У хаты председателя остановились. Яков заметил их, помахал в окно и вышел на улицу в майке, наспех заправленной под ремень. Поздоровавшись и извинившись перед Ксюшей за свой вид, он растерянно развел руками:
– А я к вам собираюсь, жена вон рубашку доглаживает. Куда это вы?
– На кладбище, проведать, – сказал Тимофей. – Мы скоро вернемся, ты иди к нам, Демид поджидает. О чем хотел с ним?..
– Коленвал нигде не достану. Так я это… подожду тогда.
– Чего ждать, – вмешалась Ксюша. – Пока договоритесь, и мы придем.
– Да вместе хотелось, я ж его не знаю.
– Ничего, найдете общий язык.
– Ладно, шагайте, торопиться не буду.
– Оно и видно: торопишься, – в тон ему заметил Тимофей. – Солнышко макушку припекло.
– Э-э, Антипович, забыл колхозную жизнь. Председатель успел по полям набегаться. – Яков подмигнул ему и кинул озорной взгляд на Ксюшу, мол, как я братца твоего?
Они втроем весело рассмеялись.
– Гляди дождись нас, – наказал Тимофей, трогаясь дальше по улице.
Когда отошли шагов на двадцать от председательского двора, Ксюша сказала:
– Молодец Яков, не унывает. Сколько помню его – все такой. После войны в колхозе было хоть ложись да помирай, а он бодрился. И вот, вытянул. Теперь колхоз на хорошем счету.
– Может, потому и вытянул, что не унывал.
– Может. – Она помолчала. – Маковский, тот строгостью брал, а этот больше шутками да прибаутками.
Услышав имя довоенного председателя, Тимофей со стыдом вспомнил, что до сих пор так и не поинтересовался его могилой: перенесли останки на поляну, к Розалии Семеновне, или вместе их – на кладбище, или оставили на последней стоянке партизанского отряда?.. Еще в сорок четвертом – сорок пятом отец и Яков не раз говорили, что надо похоронить командира отряда с почестями, но так и не успели до ареста Тимофея.
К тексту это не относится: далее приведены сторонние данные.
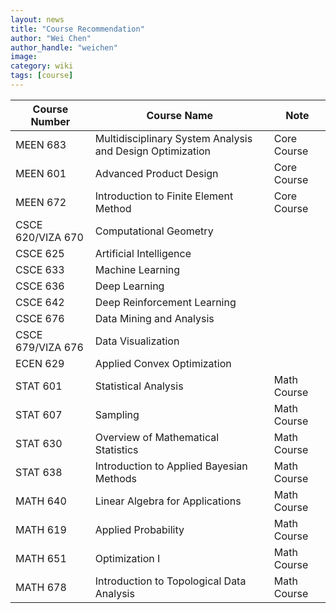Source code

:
 ```yaml
---
layout: news
title: "Course Recommendation"
author: "Wei Chen"
author_handle: "weichen"
image: 
category: wiki
tags: [course]
---
```


| Course Number      | Course Name                                               | Note        |
|--------------------|-----------------------------------------------------------|-------------|
| MEEN 683           | Multidisciplinary System Analysis and Design Optimization | Core Course |
| MEEN 601           | Advanced Product Design                                   | Core Course |
| MEEN 672           | Introduction to Finite Element Method                     | Core Course |
| CSCE 620/VIZA 670  | Computational Geometry                                    |             |
| CSCE 625           | Artificial Intelligence                                   |             |
| CSCE 633           | Machine Learning                                          |             |
| CSCE 636           | Deep Learning                                             |             |
| CSCE 642           | Deep Reinforcement Learning                               |             |
| CSCE 676           | Data Mining and Analysis                                  |             |
| CSCE 679/VIZA 676  | Data Visualization                                        |             |
| ECEN 629           | Applied Convex Optimization                               |             |
| STAT 601           | Statistical Analysis                                      | Math Course |
| STAT 607           | Sampling                                                  | Math Course |
| STAT 630           | Overview of Mathematical Statistics                       | Math Course |
| STAT 638           | Introduction to Applied Bayesian Methods                  | Math Course |
| MATH 640           | Linear Algebra for Applications                           | Math Course |
| MATH 619           | Applied Probability                                       | Math Course |
| MATH 651           | Optimization I                                            | Math Course |
| MATH 678           | Introduction to Topological Data Analysis                 | Math Course |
– Ксюша, а Маковский… он что, там же или на кладбище? – спросил он и потупился, досадуя на себя: как же мог не вспомнить о Григории!
– Прося, значит, не писала?
– Да вот…
– Схоронили, все как полагается. Уже в сорок восьмом, без меня. По лесному шляху, где орешник начинается, знаешь поляну? Ну вот, там под березой вместе их и похоронили. Памятничек поставили, ограду аккуратненькую. Я была там прошлым летом.
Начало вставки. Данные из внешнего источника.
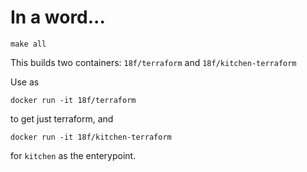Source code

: # In a word...

```
make all
```

This builds two containers: `18f/terraform` and `18f/kitchen-terraform`

Use as

```
docker run -it 18f/terraform
```

to get just terraform, and 

```
docker run -it 18f/kitchen-terraform
```

for `kitchen` as the enterypoint.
Дальше они шли молча, думая каждый о своем.
Григория Маковского Тимофей видел в последний раз в сорок первом, когда они, узнав о приближении немцев, бежали из деревни всем миром и не успели уйти. Взвод мотоциклистов настиг их за выгоном, у самого леса. Тогда Григорий походил больше на военного, нежели на председателя колхоза: в галифе и сапогах, перепоясан широким офицерским ремнем, с наганом на боку. Таким и остался в памяти. Потом, до самой гибели командира, они общались только через связную Любу да один раз через Савелия, которого Тимофей отправил в отряд при первом удобном случае.
Все погибли. Никого не осталось. Потому и стало возможным его осуждение. Теперь для него многое прояснилось, стало понятным все то, что казалось невозможным, недоступным здравому рассудку в сорок пятом году. Хоть и с запозданием, но он понял, что случайностей в жизни не бывает. Все закономерно, имеет свое начало, первопричину и свой конец. Да-да, и конец имеет, вот в чем штука. И это вселяет уверенность, позволяет смотреть на жизнь шире и спокойнее. Любое зло имеет свой конец, бессмертно лишь добро. Вот именно: добро, потому что оно творит жизнь, а зло уничтожает. Но, к счастью, не до конца.
– Не до конца.
– Ты что-то сказал?
– Сказал?.. Нет, ничего.
Ксюша поглядела ему в глаза и, помедлив, спросила:
– Ну, как он тебе?
– Кто?
– Демид, конечно.
– Не знаю, что и сказать, – замялся Тимофей.
– Что думаешь, то и говори, я не обижусь.
Они вышли за околицу, и теперь никто из сельчан не встречался, не перебивал разговора.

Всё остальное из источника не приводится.